-
Revenue from Operations: INR 532 crore, growth of 42% year-on-year and 30% quarter-on-quarter.
-
EBITDA: INR 41.2 crore, increase of 179% year-on-year and 190% quarter-on-quarter.
-
Net Profit: INR 8.6 crore, compared to a loss of INR 3.6 crore in the previous year.
-
Crop Protection Segment Revenue: INR 397 crore, up by 50% year-on-year.
-
Crop Protection Segment EBITDA: INR 43.2 crore, up by 75% year-on-year.
-
Crop Protection Segment Production: 11,473 metric tons, up by 38% year-on-year.
-
Crop Protection Segment Capacity Utilization: 84%.
-
Pigment Segment Revenue: INR 135 crore, up by 23% year-on-year.
-
Pigment Segment EBITDA: INR 4.2 crore, compared to a negative EBITDA of INR 2.5 crore in the previous year.
-
Pigment Segment Production: 3,692 metric tons, up by 24% year-on-year.
-
Pigment Segment Capacity Utilization: 45%.
-
Titanium Dioxide Plant Capacity Utilization: 40%.

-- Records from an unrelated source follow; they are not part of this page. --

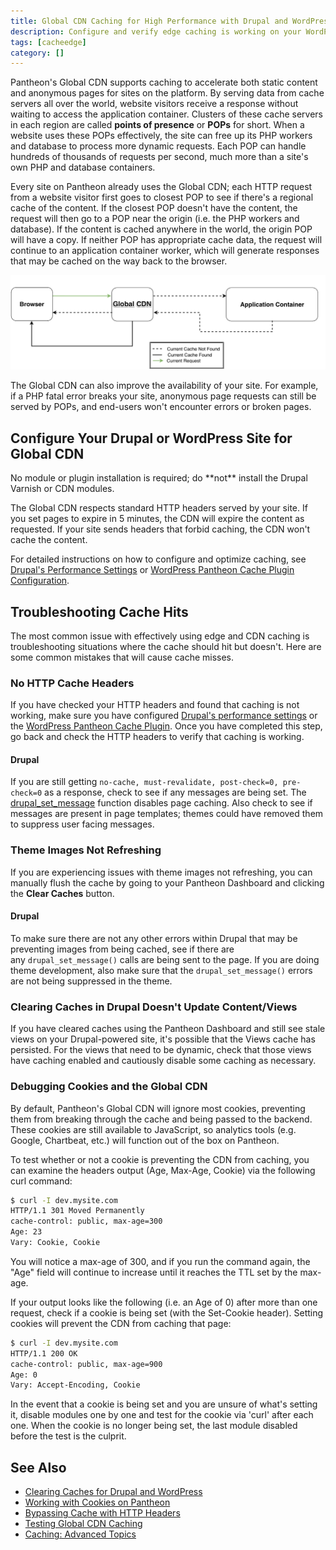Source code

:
 ```yaml
---
title: Global CDN Caching for High Performance with Drupal and WordPress
description: Configure and verify edge caching is working on your WordPress or Drupal sites.
tags: [cacheedge]
category: []
---
```

Pantheon's Global CDN supports caching to accelerate both static content and anonymous pages for sites on the platform. By serving data from cache servers all over the world, website visitors receive a response without waiting to access the application container. Clusters of these cache servers in each region are called **points of presence** or **POPs** for short. When a website uses these POPs effectively, the site can free up its PHP workers and database to process more dynamic requests. Each POP can handle hundreds of thousands of requests per second, much more than a site's own PHP and database containers.

Every site on Pantheon already uses the Global CDN; each HTTP request from a website visitor first goes to closest POP to see if there's a regional cache of the content. If the closest POP doesn't have the content, the request will then go to a POP near the origin (i.e. the PHP workers and database). If the content is cached anywhere in the world, the origin POP will have a copy. If neither POP has appropriate cache data, the request will continue to an application container worker, which will generate responses that may be cached on the way back to the browser.

![Varnish Diagram](../images/cdn-flow.png)

The Global CDN can also improve the availability of your site. For example, if a PHP fatal error breaks your site, anonymous page requests can still be served by POPs, and end-users won't encounter errors or broken pages.


## Configure Your Drupal or WordPress Site for Global CDN
<Alert title="Note" type="info">
No module or plugin installation is required; do **not** install the Drupal Varnish or CDN modules.
</Alert>

The Global CDN respects standard HTTP headers served by your site. If you set pages to expire in 5 minutes, the CDN will expire the content as requested. If your site sends headers that forbid caching, the CDN won't cache the content.

For detailed instructions on how to configure and optimize caching, see [Drupal's Performance Settings](/drupal-cache/) or [WordPress Pantheon Cache Plugin Configuration](/wordpress-cache-plugin/).

## Troubleshooting Cache Hits

The most common issue with effectively using edge and CDN caching is troubleshooting situations where the cache should hit but doesn't. Here are some common mistakes that will cause cache misses.

### No HTTP Cache Headers
If you have checked your HTTP headers and found that caching is not working, make sure you have configured [Drupal's performance settings](/drupal-cache/) or the [WordPress Pantheon Cache Plugin](/wordpress-cache-plugin/). Once you have completed this step, go back and check the HTTP headers to verify that caching is working.

#### Drupal
If you are still getting `no-cache, must-revalidate, post-check=0, pre-check=0` as a response, check to see if any messages are being set. The [drupal\_set\_message](https://api.drupal.org/api/drupal/includes%21bootstrap.inc/function/drupal_set_message/7) function disables page caching. Also check to see if messages are present in page templates; themes could have removed them to suppress user facing messages.

### Theme Images Not Refreshing
If you are experiencing issues with theme images not refreshing, you can manually flush the cache by going to your Pantheon Dashboard and clicking the **Clear Caches** button.

#### Drupal
To make sure there are not any other errors within Drupal that may be preventing images from being cached, see if there are any `drupal_set_message()` calls are being sent to the page. If you are doing theme development, also make sure that the `drupal_set_message()` errors are not being suppressed in the theme.

### Clearing Caches in Drupal Doesn't Update Content/Views

If you have cleared caches using the Pantheon Dashboard and still see stale views on your Drupal-powered site, it's possible that the Views cache has persisted. For the views that need to be dynamic, check that those views have caching enabled and cautiously disable some caching as necessary.

### Debugging Cookies and the Global CDN

By default, Pantheon's Global CDN will ignore most cookies, preventing them from breaking through the cache and being passed to the backend. These cookies are still available to JavaScript, so analytics tools (e.g. Google, Chartbeat, etc.) will function out of the box on Pantheon. 

To test whether or not a cookie is preventing the CDN from caching, you can examine the headers output (Age, Max-Age, Cookie) via the following curl command:

```bash
$ curl -I dev.mysite.com
HTTP/1.1 301 Moved Permanently
cache-control: public, max-age=300
Age: 23
Vary: Cookie, Cookie
```
You will notice a max-age of 300, and if you run the command again, the "Age" field will continue to increase until it reaches the TTL set by the max-age.

If your output looks like the following (i.e. an Age of 0) after more than one request, check if a cookie is being set (with the Set-Cookie header). Setting cookies will prevent the CDN from caching that page:

```bash
$ curl -I dev.mysite.com
HTTP/1.1 200 OK
cache-control: public, max-age=900
Age: 0
Vary: Accept-Encoding, Cookie
```
In the event that a cookie is being set and you are unsure of what's setting it, disable modules one by one and test for the cookie via 'curl' after each one. When the cookie is no longer being set, the last module disabled before the test is the culprit.

## See Also
* [Clearing Caches for Drupal and WordPress](/clear-caches/)
* [Working with Cookies on Pantheon](/cookies/)
* [Bypassing Cache with HTTP Headers](/cache-control/)
* [Testing Global CDN Caching](/test-global-cdn-caching/)
* [Caching: Advanced Topics](/caching-advanced-topics/)
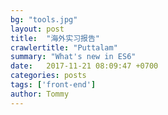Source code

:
 ```yaml
---
bg: "tools.jpg"
layout: post
title:  "海外实习报告"
crawlertitle: "Puttalam"
summary: "What's new in ES6"
date:   2017-11-21 08:09:47 +0700
categories: posts
tags: ['front-end']
author: Tommy
---
```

Release Date: October 28, 2024
For the complete transcript of the earnings call, please refer to the full earnings call transcript.
Positive Points
-
Meghmani Organics Ltd (BOM:543331) reported a significant revenue growth of 42% year-on-year and 30% quarter-on-quarter, reaching INR 532 crore.
-
EBITDA for the quarter increased by 179% year-on-year and 190% quarter-on-quarter, indicating strong operational performance.
-
The crop protection segment showed robust growth with a 50% year-on-year increase in revenue and a 75% rise in EBITDA.
-
The company has successfully stabilized its titanium dioxide plant, improving product quality and price realization.
-
Meghmani Organics Ltd (BOM:543331) is witnessing gradual demand recovery and expects further improvement in pricing, supported by anticipated anti-dumping duties on Chinese imports.
Negative Points
-
Price realization in the agrochemical segment remains under pressure due to supply-side challenges and channel inventory destocking.
-
The titanium dioxide segment is heavily reliant on the implementation of anti-dumping duties to improve profitability, posing a risk if these duties are delayed or not enacted.
-
The pigment segment is operating at a low capacity utilization of 45%, impacting overall profitability.
-
The company faces challenges in the titanium dioxide market due to significant dumping by Chinese manufacturers, affecting global pricing.
-
Finance costs have increased significantly due to currency volatility, impacting overall financial performance.
Q & A Highlights
Q: Can you provide insights on the expected improvement in price realization for the agrochemical segment? A: Ankit Patel, Executive Chairman and CEO, explained that while there is an improvement trend, significant progress is still needed. The de-stocking phase has largely concluded, and demand is gradually improving. Price realization is expected to improve from January onwards, with logistics costs also stabilizing.